Demonstrators shout slogans and hold placards during an anti-corruption rally in Bishkek on November 25, 2019 [Vyacheslav Oseledko/AFP]

Rayimbek Matraimov, 49, joined the customs service in the late 1990s as a low-level official and over the years, moved up through the ranks to take on the role of the service’s deputy chair in 2015.

He was fired in 2017 by then-President Almazbek Atambayev and although he managed to appeal the decision in the Supreme Court, he never returned to the service.

His time in office proved profitable.

An investigation by RFE/RL’s Kyrgyz service in 2019 showed that during his tenure, the family transported more than $700m from the country.

In addition, as the joined investigation by OCCRP, Kloop, RFE/RL’s Radio Azattyk, and Bellingcat showed, Matraimov oversaw a large-scale transnational corruption scheme in collusion with the Abdukadyr family.

The clan from China has been running an underground cargo transport empire and acquired immense wealth through customs fraud. That would be impossible without the continuing support of Rayimbek Matraimov.

“They were making a lot of money on various forms of customs fraud. A lot of people pointed to Matraimov as the key raider of the corruption at the customs service and we showed through the confession of a professional money launderer who was moving money for this family that Matraimov benefitted from this corruption,” Ilya Lozovsky from OCCRP told Al Jazeera.

A number of journalists reportedly faced intimidation, threats and even physical assault while investigating Matraimov’s businesses.

At the time of publishing, Mekenim Kyrgyzstan had not responded to Al Jazeera’s request for comment.

After leaving the custom service, Lozovsky says, through trusted confidants and proxies, Matraimov and the Abdukadyr family managed to take control of three important private custom terminals in the country.
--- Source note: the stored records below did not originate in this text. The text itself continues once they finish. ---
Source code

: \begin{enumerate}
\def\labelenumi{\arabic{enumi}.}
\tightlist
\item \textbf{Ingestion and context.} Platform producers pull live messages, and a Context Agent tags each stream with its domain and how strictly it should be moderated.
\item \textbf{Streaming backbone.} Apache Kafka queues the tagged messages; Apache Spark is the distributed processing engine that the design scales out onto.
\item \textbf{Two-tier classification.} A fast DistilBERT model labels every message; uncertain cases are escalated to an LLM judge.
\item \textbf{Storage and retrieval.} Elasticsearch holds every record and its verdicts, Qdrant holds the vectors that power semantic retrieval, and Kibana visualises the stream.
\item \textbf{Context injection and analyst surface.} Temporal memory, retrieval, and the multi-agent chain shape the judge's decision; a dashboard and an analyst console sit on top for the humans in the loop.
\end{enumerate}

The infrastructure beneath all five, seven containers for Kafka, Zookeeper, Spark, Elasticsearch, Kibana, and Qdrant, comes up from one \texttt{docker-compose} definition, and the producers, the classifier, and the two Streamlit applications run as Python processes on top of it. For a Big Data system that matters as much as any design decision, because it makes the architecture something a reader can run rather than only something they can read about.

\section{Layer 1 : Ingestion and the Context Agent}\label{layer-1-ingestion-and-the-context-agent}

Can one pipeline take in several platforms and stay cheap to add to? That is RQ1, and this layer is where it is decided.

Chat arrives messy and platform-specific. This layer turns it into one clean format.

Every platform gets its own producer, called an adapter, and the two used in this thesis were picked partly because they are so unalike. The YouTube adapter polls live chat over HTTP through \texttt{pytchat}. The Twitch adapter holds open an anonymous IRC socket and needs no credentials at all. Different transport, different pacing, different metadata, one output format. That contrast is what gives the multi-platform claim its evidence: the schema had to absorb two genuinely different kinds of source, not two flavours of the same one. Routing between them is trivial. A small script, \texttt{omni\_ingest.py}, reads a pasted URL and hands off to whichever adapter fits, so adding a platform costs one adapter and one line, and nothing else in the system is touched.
The Matraimovs also own a vast property empire, a grocery store chain and a charitable foundation, which, according to Lozovsky, has not only supported poor students, provided COVID-19 relief and built mosques, but also benefitted hugely from Matraimov’s money-laundering scheme.

“Matraimov is a kingmaker who has always been in the shadows and he’s never had any blatant political ambitions. He is masterful in that sense. Yet, from behind the scenes, he has exerted massive influence on Kyrgyz politics,” Azim Azimov, a Kyrgyz political commentator told Al Jazeera.

“I always call them the Matraimov organisation because even though they are a clan, they operate like a corporation; they are buying their supporters. For years now, they have been investing in the media and public speakers of various nature to promote the agenda that the Matraimov organisation see fit.”

The family’s immense wealth has helped them to infiltrate all Kyrgyz public institutions.

Mekenin Kyrgyzstan was meant to be another project in the family’s empire with Iskander Matraimov, Rayimbek’s eldest brother, as one of the party’s faces.

But the post-election uprising has put the family’s influence into question.

“They are fighting for their political survival because if the upheaval turns into a revolution – they will be done. They will lose their wealth, they will be arrested and prosecuted and they know that people will not forgive them,” Azimov said. “Therefore, even if Raim had fled, I have no illusions that he has not given up. He still has influence on the events.”

Several days into the protests, one of Rayimbek’s brothers was arrested trying to cross illegally into Uzbekistan. There were reports that the kingmaker himself had fled the country, although this information has not been confirmed.

“The Matraimovs are not just a family or a single business. The way Rayimbek constructed his empire was by infiltrating all-important decision-making bodies. That’s how he has run his businesses. He needs the security forces and other state bodies to cover up for his transnational schemes. That’s why it’s so difficult to get rid of him,” said Asel Doolotkeldieva, a Kyrgyz academic.

“All other people who are one way or another involved in his business are also at stake. They need to stay in power to keep their business and reputations intact. That’s why it’s so difficult to succeed in the revolution. There are too many forces resisting the revolutionary moment.”